Nostalgia for what we’ve lived always adjusts more easily in the act of looking. All of us who have grown in film institutes know what it is to track down other people’s frames looking for clues about the times we lived, turning each film into a Proust madeleine, a rear-view mirror. Probably no one defined us so well as spectators as Arcade Fire when they sang “I thought I found a way to enter/ It´s just a reflektor”. Films as doors to enter a reflection of our own face.
Quite the opposite, GIFs are the writing of a time that keeps on coming back, turning over itself. The tragedy of the films we love is that when they finish they always remind us that we’re a bit older and a bit closer to death. GIFs, on the contrary, are a debauchery of present tense that don’t admit romantic melancholy or languid 19th century lady-in-front-of-the-dresser poses: GIF happens all the time and for that reason it promises everything and holds inside itself all the horizons of events of our desire. A film is the desire for a time that won’t come back; a GIF is the time of a desire that promises to be never-ending. Maybe that’s why new generations get along with GIF much better: because they no longer believe that thing about the sense of linearity, the modern project of a world that one inhabited little by little by studying, reading and thinking what ought to be studied, read and thought. The initial monologue in Trainspotting moved from the decaying hitting places of the nineties to a Tumblr page and from there it will come to judge the living and the dead; with the exception, it is well known, that death doesn’t exist in a GIF, not even in those that skilfully capture the real or fantasised murder of a human being.

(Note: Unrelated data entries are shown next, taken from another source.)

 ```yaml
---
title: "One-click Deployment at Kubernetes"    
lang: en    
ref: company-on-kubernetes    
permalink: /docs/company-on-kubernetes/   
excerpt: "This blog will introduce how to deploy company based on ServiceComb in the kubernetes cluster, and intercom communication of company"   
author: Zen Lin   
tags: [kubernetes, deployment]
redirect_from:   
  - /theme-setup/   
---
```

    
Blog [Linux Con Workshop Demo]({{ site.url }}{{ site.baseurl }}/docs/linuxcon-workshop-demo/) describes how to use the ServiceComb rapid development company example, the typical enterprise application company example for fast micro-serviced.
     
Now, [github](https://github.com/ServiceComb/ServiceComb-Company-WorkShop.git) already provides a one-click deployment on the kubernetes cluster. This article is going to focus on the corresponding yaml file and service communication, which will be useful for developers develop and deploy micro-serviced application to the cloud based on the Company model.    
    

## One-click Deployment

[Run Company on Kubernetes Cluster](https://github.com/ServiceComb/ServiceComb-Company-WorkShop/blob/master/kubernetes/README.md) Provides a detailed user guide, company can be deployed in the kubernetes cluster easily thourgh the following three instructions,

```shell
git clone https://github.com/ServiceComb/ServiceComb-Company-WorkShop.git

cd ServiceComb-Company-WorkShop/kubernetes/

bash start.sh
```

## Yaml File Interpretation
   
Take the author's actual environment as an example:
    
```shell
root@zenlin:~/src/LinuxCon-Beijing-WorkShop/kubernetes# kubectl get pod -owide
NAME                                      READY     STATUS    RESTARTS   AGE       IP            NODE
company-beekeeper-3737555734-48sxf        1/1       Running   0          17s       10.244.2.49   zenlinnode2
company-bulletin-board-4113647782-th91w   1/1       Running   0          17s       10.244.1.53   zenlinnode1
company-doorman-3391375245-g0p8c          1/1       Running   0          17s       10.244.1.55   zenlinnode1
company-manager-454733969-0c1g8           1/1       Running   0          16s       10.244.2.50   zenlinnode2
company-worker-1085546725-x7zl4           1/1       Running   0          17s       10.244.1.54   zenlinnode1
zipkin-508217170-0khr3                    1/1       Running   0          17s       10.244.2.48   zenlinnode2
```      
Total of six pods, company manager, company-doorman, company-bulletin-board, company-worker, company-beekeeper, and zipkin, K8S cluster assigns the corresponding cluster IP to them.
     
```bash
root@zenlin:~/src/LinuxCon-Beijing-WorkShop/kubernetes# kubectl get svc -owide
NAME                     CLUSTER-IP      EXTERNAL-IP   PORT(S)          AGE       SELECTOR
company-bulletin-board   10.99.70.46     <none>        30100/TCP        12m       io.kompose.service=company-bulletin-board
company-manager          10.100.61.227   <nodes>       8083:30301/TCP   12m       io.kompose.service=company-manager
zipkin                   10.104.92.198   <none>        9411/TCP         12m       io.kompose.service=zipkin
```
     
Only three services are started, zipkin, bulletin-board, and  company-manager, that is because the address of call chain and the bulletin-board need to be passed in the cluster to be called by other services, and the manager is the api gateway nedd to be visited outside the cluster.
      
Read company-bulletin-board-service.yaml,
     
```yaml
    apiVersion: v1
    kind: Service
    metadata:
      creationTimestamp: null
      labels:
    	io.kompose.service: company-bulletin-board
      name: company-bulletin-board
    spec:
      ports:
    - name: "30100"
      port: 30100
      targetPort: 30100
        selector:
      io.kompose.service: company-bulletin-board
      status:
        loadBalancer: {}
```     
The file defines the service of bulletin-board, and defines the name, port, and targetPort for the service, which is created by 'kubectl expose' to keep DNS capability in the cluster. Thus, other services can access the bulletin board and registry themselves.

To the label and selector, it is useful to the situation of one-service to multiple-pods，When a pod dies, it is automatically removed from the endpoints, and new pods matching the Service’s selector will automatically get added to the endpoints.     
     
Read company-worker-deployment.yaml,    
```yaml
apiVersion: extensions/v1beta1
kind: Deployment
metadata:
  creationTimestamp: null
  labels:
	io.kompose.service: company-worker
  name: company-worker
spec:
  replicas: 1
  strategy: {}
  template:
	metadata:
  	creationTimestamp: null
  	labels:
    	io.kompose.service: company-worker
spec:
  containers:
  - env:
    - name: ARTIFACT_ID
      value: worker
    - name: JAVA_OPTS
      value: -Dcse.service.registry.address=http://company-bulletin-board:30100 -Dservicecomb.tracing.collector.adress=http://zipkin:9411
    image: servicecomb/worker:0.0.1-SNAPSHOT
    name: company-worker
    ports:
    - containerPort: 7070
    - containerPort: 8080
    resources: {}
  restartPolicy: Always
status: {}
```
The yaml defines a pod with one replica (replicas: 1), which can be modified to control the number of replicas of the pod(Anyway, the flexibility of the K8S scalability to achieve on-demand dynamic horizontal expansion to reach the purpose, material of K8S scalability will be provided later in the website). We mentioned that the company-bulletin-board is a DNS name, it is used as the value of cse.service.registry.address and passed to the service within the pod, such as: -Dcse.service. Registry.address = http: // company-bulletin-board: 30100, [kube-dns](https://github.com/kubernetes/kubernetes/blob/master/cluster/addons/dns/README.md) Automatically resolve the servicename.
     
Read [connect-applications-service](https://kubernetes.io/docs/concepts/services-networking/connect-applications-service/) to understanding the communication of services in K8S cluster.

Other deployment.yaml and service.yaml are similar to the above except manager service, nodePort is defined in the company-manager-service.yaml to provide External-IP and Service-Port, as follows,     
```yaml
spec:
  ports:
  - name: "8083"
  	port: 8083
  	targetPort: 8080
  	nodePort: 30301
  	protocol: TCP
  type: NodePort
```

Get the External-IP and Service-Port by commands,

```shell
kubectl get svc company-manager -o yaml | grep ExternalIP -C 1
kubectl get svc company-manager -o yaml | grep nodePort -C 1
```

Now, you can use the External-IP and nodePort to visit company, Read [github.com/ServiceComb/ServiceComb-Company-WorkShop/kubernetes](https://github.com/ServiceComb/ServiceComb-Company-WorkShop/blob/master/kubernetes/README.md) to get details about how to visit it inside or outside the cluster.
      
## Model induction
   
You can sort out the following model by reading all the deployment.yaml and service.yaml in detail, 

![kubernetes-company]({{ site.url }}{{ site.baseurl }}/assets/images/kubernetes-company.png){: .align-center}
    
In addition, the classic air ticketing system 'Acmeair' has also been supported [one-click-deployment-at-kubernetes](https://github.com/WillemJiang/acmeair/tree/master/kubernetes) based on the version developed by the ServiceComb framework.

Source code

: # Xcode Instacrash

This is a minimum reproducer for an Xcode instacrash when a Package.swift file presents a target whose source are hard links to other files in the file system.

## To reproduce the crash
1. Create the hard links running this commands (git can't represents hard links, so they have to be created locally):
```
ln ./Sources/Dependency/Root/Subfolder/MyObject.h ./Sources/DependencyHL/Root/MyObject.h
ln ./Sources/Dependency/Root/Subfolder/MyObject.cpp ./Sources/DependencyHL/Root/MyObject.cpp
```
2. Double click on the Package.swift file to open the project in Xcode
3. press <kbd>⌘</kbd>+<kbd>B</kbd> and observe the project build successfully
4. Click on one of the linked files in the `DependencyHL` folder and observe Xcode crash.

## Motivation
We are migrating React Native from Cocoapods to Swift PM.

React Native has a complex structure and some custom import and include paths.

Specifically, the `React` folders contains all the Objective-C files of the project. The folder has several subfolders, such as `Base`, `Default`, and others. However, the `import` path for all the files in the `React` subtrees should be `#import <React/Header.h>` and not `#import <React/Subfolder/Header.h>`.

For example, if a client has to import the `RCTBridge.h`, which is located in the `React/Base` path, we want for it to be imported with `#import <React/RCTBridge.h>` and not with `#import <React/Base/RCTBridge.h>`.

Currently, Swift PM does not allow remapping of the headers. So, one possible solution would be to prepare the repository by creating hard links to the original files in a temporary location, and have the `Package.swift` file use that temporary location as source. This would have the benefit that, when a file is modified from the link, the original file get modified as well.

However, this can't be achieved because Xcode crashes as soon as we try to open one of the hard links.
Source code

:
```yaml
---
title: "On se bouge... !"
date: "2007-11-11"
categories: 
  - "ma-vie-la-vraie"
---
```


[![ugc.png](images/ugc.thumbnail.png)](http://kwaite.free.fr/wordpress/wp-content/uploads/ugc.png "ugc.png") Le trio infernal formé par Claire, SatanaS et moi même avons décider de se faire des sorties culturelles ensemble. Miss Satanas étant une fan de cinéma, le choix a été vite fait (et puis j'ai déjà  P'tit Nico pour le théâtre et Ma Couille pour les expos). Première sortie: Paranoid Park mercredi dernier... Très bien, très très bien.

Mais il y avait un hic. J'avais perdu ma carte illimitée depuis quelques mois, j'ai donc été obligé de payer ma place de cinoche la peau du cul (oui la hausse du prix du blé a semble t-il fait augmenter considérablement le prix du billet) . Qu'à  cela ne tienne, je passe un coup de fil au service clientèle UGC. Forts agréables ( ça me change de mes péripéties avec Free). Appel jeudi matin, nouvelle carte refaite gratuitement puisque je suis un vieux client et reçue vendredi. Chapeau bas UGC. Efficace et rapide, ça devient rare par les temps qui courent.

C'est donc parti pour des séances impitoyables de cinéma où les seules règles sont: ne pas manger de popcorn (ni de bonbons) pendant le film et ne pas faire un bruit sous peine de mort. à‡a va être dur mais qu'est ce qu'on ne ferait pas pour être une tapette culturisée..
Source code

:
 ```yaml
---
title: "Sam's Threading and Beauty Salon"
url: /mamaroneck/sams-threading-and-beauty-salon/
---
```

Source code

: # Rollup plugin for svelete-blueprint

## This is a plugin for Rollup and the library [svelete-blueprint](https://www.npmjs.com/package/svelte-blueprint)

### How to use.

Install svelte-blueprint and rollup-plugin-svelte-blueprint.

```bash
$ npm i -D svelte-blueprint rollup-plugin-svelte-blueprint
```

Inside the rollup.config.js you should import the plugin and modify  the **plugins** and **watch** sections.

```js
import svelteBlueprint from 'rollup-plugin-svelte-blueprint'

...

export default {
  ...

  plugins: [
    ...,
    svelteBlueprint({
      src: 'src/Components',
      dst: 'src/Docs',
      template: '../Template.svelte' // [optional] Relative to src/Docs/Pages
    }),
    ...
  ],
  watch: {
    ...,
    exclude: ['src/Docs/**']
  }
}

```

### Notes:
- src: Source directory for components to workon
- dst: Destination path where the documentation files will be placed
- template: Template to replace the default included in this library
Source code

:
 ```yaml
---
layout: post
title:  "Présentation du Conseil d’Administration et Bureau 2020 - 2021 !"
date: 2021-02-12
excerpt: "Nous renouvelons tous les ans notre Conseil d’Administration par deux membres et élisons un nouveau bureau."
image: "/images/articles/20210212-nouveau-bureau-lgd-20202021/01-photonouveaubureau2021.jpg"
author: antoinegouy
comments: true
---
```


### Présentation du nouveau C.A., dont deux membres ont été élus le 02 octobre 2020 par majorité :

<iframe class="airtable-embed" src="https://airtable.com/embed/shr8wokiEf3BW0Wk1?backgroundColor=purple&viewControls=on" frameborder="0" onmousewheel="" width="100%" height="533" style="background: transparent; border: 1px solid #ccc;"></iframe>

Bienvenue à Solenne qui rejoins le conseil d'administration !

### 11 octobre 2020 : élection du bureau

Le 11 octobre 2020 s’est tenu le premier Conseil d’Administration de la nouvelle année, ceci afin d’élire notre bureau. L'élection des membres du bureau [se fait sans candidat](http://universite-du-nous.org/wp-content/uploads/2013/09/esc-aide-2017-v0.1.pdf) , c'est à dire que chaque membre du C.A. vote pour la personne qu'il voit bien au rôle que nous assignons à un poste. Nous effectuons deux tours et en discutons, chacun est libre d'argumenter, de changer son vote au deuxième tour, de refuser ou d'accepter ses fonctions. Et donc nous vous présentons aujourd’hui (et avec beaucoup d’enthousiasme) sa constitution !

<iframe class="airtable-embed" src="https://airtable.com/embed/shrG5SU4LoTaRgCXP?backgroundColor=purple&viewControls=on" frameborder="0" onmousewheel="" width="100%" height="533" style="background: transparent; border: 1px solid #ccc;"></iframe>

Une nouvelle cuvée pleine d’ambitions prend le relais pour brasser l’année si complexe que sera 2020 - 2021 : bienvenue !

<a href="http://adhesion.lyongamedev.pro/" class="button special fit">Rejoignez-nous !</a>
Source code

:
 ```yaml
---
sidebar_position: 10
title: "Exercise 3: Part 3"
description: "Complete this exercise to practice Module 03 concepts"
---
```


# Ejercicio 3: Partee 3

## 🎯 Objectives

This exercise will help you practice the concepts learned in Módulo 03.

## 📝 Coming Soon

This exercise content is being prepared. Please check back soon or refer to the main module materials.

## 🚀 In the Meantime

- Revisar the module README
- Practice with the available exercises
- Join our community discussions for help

GIFs are eminently Nietzschean in that they promise an eternal recurrence of themselves, tireless, the experience of everything lived –in their abyss and their grandeur– in a never-ending parade of repetition. We emotionally define ourselves in social networks talking about our pain and our success by exchanging loops, little gestures taken from totality, and thus we prove two things at a time: that totality is absolutely boring –don’t believe anyone who, in 2017, will boast of being totally sure about anything: he might be a psychopath or a very boring guy–, and that we openly reject disappearing from a linear life project that, like many other things, doesn’t represent us. We want time and time again the same piece of the same Proust madeleine, the same kiss, the same scar, the same revolution within our eyes. And we want that loop to be, indeed, a Nietzschean programme: let’s live again the same GIF/the same emotion as it were worthy of being repeated uncountable times, as if time and time again we were to enjoy the same porn blinking, the same Patrick Bateman gesture, the same cat adorably frowning that we desire now –that “cat totality”, of course, end up with the death of the cat, and that’s something that the GIF gets out of the way to prevent us from seeing it.
Patrick Crogan has been saying it for years: we need new technologies that allow us to experiment time in a different way. Each time we share a GIF, the old clock that presided our grandparents’ lordly room shoots itself on the temple and its fall becomes an orgy of rusted machinery and ideologies.